== BRIEF ==
Compute how many lines in the entries below include the string "read". Only the number is wanted.

[[ RECORDS SUPPLIED, beginning ]]

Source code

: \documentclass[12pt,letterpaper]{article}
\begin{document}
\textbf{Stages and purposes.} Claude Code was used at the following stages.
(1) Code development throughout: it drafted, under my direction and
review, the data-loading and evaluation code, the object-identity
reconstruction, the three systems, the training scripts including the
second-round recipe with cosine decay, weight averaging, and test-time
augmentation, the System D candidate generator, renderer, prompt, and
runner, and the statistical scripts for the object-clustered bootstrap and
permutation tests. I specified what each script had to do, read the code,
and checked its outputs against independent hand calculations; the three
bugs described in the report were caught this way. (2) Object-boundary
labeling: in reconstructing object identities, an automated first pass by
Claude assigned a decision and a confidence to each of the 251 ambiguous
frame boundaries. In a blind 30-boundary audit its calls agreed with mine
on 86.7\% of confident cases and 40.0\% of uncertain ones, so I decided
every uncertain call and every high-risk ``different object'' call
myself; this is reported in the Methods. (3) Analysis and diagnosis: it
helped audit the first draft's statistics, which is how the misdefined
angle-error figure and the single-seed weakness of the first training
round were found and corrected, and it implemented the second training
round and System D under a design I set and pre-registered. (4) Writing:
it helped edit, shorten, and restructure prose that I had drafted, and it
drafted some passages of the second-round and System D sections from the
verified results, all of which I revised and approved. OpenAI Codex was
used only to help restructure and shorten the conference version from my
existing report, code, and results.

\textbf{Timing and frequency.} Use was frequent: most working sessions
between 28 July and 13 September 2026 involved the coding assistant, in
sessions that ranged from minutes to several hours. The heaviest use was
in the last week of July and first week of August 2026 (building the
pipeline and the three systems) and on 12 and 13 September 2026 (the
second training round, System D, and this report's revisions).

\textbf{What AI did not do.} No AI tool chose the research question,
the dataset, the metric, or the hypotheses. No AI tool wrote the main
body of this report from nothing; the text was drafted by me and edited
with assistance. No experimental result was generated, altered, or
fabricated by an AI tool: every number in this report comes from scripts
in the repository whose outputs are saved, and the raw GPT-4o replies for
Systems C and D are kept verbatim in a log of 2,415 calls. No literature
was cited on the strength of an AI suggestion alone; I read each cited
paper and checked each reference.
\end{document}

[[ RECORDS SUPPLIED, end ]]

== ANSWER BELOW ==
2